• **Entries supplied**:
__________

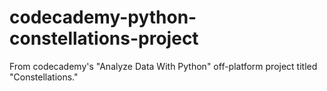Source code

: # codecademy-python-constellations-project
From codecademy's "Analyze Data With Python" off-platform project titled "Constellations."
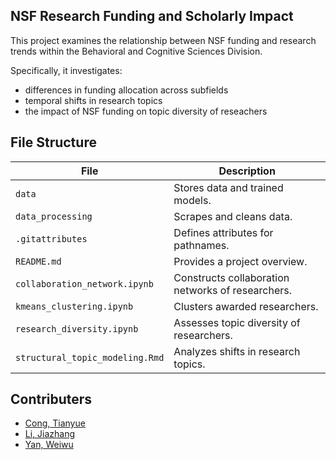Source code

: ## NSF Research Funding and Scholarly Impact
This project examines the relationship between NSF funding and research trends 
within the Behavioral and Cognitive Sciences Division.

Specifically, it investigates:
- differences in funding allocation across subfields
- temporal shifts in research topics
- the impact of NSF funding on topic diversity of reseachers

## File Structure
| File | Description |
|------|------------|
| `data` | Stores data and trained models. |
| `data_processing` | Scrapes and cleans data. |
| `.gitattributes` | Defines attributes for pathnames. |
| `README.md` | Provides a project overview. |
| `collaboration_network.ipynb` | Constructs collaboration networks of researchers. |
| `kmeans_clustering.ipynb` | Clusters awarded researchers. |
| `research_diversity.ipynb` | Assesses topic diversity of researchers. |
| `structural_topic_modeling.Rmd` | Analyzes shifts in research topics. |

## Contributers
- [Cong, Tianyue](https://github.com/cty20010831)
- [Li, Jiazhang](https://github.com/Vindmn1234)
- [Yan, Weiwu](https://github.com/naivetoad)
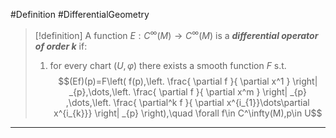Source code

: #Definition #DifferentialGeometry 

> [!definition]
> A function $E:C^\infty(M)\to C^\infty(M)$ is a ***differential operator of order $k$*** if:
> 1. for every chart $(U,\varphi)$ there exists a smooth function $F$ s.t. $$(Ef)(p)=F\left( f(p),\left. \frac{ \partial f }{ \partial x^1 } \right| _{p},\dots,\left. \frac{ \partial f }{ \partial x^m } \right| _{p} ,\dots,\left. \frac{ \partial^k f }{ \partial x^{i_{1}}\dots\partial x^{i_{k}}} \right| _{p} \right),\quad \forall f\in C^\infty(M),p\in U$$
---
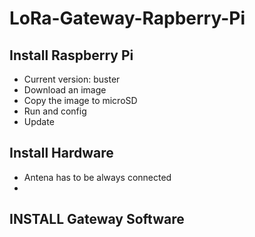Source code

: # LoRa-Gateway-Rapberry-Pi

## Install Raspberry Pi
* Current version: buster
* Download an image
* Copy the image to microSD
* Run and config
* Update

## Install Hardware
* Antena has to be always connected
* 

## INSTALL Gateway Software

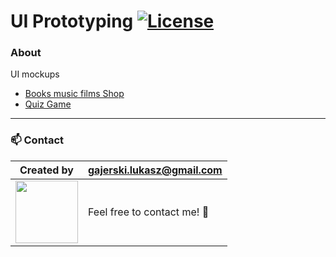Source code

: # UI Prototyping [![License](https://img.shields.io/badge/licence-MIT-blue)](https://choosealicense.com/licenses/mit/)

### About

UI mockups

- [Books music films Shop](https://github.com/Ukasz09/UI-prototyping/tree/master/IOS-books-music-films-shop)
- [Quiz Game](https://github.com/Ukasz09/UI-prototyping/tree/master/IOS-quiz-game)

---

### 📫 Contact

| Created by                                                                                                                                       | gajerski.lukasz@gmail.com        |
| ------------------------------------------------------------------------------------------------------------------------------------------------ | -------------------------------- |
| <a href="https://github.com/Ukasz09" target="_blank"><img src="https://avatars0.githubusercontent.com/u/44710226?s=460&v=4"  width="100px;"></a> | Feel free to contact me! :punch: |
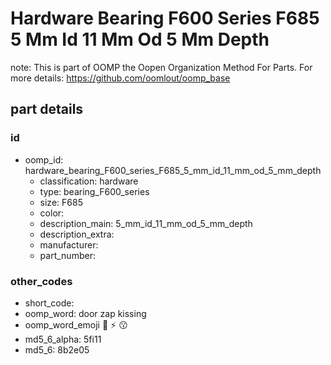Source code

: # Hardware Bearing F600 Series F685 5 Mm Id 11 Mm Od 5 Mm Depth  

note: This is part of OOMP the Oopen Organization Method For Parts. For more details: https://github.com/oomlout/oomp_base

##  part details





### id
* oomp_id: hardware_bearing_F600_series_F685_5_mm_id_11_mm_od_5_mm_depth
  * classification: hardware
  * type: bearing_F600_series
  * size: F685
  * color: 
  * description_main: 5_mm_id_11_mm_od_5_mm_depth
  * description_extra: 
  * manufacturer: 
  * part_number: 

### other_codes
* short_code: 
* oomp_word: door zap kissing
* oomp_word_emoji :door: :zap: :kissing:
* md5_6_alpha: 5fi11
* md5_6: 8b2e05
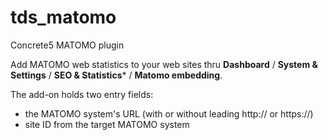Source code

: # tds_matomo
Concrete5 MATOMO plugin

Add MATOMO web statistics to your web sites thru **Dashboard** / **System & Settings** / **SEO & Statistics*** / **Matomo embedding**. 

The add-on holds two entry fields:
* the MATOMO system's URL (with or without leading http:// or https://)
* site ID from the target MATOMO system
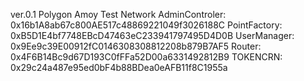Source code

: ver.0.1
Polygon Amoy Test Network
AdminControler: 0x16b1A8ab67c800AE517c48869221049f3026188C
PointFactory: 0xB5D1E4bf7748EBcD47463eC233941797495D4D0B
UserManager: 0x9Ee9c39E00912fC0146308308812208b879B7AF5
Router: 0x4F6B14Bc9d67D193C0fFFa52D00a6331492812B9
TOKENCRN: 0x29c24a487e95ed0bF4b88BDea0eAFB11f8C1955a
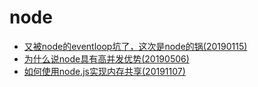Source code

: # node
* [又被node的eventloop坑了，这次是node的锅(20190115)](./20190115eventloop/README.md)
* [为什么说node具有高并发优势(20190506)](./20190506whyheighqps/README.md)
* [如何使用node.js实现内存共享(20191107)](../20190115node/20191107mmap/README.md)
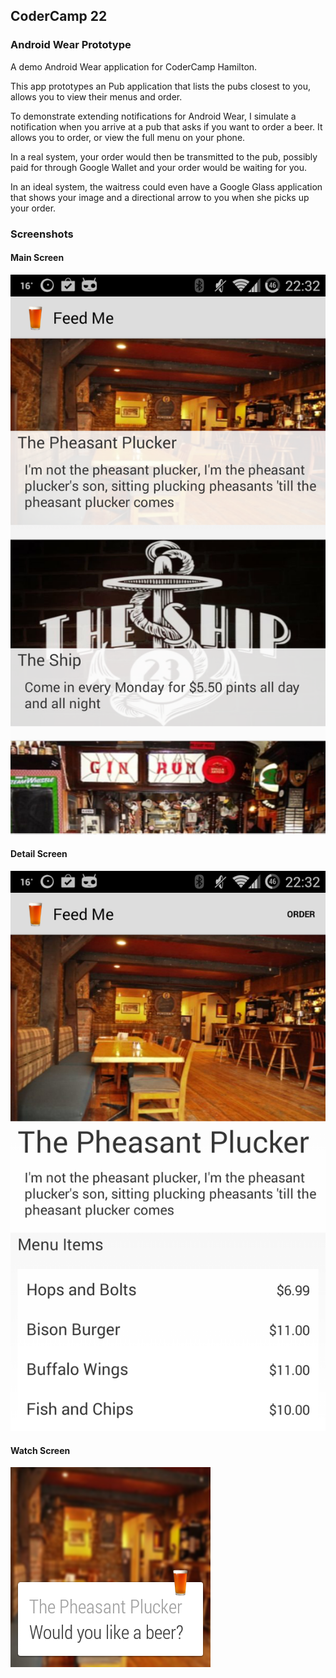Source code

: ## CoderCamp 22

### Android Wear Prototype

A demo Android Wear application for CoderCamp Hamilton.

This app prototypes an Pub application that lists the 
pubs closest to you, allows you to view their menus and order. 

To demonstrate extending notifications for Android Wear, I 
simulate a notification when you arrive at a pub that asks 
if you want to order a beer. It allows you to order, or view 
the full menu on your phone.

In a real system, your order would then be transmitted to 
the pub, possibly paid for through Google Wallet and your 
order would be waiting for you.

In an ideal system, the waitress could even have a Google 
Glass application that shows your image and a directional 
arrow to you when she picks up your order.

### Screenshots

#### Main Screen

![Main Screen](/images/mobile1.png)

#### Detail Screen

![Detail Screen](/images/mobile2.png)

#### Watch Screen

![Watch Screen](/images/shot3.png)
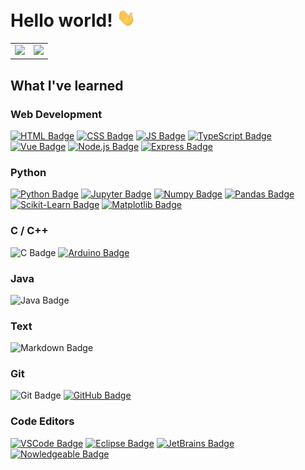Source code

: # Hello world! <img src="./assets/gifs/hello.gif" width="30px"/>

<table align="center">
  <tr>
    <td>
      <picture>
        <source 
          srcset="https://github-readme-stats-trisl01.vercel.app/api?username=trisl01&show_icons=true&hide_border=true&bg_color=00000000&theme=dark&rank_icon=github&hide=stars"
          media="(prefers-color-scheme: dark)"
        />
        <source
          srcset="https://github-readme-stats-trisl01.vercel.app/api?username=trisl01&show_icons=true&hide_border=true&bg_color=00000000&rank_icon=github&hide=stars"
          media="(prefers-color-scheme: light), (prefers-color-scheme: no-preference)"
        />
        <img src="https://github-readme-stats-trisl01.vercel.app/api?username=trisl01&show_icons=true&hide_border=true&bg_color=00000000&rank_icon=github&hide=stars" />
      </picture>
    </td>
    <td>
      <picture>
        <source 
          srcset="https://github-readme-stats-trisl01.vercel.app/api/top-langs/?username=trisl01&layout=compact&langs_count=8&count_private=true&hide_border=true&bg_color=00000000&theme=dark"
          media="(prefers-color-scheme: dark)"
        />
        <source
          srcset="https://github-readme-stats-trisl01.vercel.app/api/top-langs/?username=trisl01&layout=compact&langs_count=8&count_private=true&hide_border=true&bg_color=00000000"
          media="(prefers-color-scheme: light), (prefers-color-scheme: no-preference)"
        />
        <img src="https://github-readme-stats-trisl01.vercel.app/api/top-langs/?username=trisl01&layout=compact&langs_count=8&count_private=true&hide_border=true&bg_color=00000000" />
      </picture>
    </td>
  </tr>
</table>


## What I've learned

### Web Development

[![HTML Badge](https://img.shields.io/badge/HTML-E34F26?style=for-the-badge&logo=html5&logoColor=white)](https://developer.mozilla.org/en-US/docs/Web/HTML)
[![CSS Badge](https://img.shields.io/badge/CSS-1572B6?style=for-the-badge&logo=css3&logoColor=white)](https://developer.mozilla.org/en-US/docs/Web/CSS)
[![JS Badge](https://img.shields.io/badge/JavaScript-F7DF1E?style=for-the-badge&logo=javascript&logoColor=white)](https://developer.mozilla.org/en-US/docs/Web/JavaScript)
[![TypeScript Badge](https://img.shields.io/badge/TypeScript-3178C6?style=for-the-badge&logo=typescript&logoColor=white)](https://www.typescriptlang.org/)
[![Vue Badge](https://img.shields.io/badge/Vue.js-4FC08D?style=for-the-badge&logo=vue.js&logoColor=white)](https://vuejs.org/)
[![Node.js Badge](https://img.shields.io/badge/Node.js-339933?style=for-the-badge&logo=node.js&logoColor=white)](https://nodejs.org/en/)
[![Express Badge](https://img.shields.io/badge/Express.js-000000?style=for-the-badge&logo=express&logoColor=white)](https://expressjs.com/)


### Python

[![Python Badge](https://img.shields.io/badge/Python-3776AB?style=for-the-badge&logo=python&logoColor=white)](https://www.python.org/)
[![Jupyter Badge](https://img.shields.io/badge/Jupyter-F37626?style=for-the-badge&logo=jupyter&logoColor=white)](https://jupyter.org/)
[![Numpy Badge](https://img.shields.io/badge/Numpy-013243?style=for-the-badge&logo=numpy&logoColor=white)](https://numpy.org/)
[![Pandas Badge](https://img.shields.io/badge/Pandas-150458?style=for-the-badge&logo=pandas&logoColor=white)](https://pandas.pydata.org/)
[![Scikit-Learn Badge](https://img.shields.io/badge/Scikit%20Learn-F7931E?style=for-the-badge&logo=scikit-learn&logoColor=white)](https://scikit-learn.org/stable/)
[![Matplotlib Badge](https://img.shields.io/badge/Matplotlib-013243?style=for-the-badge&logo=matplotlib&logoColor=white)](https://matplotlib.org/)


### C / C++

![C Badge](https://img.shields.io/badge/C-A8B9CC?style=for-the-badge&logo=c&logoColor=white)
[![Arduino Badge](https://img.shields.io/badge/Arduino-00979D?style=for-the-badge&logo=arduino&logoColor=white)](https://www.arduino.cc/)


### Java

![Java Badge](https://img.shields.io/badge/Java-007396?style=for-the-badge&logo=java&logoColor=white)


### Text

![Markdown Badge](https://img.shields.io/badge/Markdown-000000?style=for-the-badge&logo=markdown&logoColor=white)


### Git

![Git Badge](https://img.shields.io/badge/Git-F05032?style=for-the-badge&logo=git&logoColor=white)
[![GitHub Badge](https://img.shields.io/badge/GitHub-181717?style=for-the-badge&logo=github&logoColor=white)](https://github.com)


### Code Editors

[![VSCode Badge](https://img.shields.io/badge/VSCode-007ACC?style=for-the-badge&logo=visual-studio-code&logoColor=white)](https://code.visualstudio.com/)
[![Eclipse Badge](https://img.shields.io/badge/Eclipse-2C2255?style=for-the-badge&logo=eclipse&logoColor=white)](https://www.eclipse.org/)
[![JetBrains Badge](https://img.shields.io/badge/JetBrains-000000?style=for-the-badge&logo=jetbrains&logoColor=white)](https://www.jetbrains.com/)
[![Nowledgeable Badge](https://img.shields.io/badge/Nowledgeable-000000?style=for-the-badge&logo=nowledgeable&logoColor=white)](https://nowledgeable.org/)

__________

• **Exercise directions**:
Filter the entries above and keep only the lines with the word "compact".

• **Solution to the exercise**:
          srcset="https://github-readme-stats-trisl01.vercel.app/api/top-langs/?username=trisl01&layout=compact&langs_count=8&count_private=true&hide_border=true&bg_color=00000000&theme=dark"
          srcset="https://github-readme-stats-trisl01.vercel.app/api/top-langs/?username=trisl01&layout=compact&langs_count=8&count_private=true&hide_border=true&bg_color=00000000"
        <img src="https://github-readme-stats-trisl01.vercel.app/api/top-langs/?username=trisl01&layout=compact&langs_count=8&count_private=true&hide_border=true&bg_color=00000000" />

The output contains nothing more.